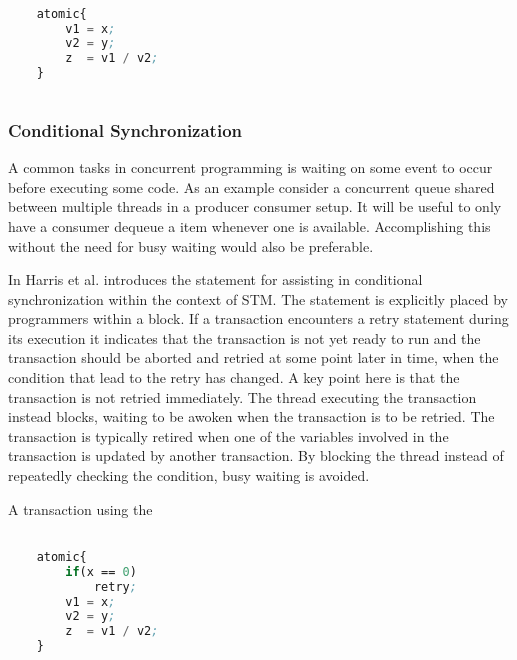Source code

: \begin{lstlisting}[label=lst:stm_atomic_block,
  caption={The atomic block},
  language=Lisp,  
  showspaces=false,
  showtabs=false,
  breaklines=true,
  showstringspaces=false,
  breakatwhitespace=true,
  commentstyle=\color{greencomments},
  keywordstyle=\color{bluekeywords},
  stringstyle=\color{redstrings},
  morekeywords={atomic}]  % Start your code-block

	atomic{
		v1 = x;
		v2 = y;
		z  = v1 / v2;	
	}
       
\end{lstlisting}

\subsubsection{Conditional Synchronization}
A common tasks in concurrent programming is waiting on some event to occur before executing some code. As an example consider a concurrent queue shared between multiple threads in a producer consumer setup. It will be useful to only have a consumer dequeue a item whenever one is available. Accomplishing this without the need for busy waiting would also be preferable.

In \cite{harris2005composable} Harris et al. introduces the  statement for assisting in conditional synchronization within the context of \ac{STM}. The  statement is explicitly placed by programmers within a  block. If a transaction encounters a retry statement during its execution it indicates that the transaction is not yet ready to run and the transaction should be aborted and retried at some point later in time, when the condition that lead to the retry has changed\cite[p. 73]{harris2010transactional}. A key point here is that the transaction is not retried immediately. The thread executing the transaction instead blocks, waiting to be awoken when the transaction is to be retried. The transaction is typically retired when one of the variables involved in the transaction is updated by another transaction\cite[p. 51]{harris2005composable}. By blocking the thread instead of repeatedly checking the condition, busy waiting is avoided.

A transaction using the 

\begin{lstlisting}[label=lst:stm_retry,
  caption={The retry statement},
  language=Lisp,  
  showspaces=false,
  showtabs=false,
  breaklines=true,
  showstringspaces=false,
  breakatwhitespace=true,
  commentstyle=\color{greencomments},
  keywordstyle=\color{bluekeywords},
  stringstyle=\color{redstrings},
  morekeywords={atomic, retry}]  % Start your code-block

	atomic{
		if(x == 0)
			retry;
		v1 = x;
		v2 = y;
		z  = v1 / v2;	
	}
       
\end{lstlisting}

- Required action -
Return the complete material exactly as given, excluding images.

- Exercise result -
Source code

: \begin{lstlisting}[label=lst:stm_atomic_block,
  caption={The atomic block},
  language=Lisp,  
  showspaces=false,
  showtabs=false,
  breaklines=true,
  showstringspaces=false,
  breakatwhitespace=true,
  commentstyle=\color{greencomments},
  keywordstyle=\color{bluekeywords},
  stringstyle=\color{redstrings},
  morekeywords={atomic}]  % Start your code-block

	atomic{
		v1 = x;
		v2 = y;
		z  = v1 / v2;	
	}
       
\end{lstlisting}

\subsubsection{Conditional Synchronization}
A common tasks in concurrent programming is waiting on some event to occur before executing some code. As an example consider a concurrent queue shared between multiple threads in a producer consumer setup. It will be useful to only have a consumer dequeue a item whenever one is available. Accomplishing this without the need for busy waiting would also be preferable.

In \cite{harris2005composable} Harris et al. introduces the  statement for assisting in conditional synchronization within the context of \ac{STM}. The  statement is explicitly placed by programmers within a  block. If a transaction encounters a retry statement during its execution it indicates that the transaction is not yet ready to run and the transaction should be aborted and retried at some point later in time, when the condition that lead to the retry has changed\cite[p. 73]{harris2010transactional}. A key point here is that the transaction is not retried immediately. The thread executing the transaction instead blocks, waiting to be awoken when the transaction is to be retried. The transaction is typically retired when one of the variables involved in the transaction is updated by another transaction\cite[p. 51]{harris2005composable}. By blocking the thread instead of repeatedly checking the condition, busy waiting is avoided.

A transaction using the 

\begin{lstlisting}[label=lst:stm_retry,
  caption={The retry statement},
  language=Lisp,  
  showspaces=false,
  showtabs=false,
  breaklines=true,
  showstringspaces=false,
  breakatwhitespace=true,
  commentstyle=\color{greencomments},
  keywordstyle=\color{bluekeywords},
  stringstyle=\color{redstrings},
  morekeywords={atomic, retry}]  % Start your code-block

	atomic{
		if(x == 0)
			retry;
		v1 = x;
		v2 = y;
		z  = v1 / v2;	
	}
       
\end{lstlisting}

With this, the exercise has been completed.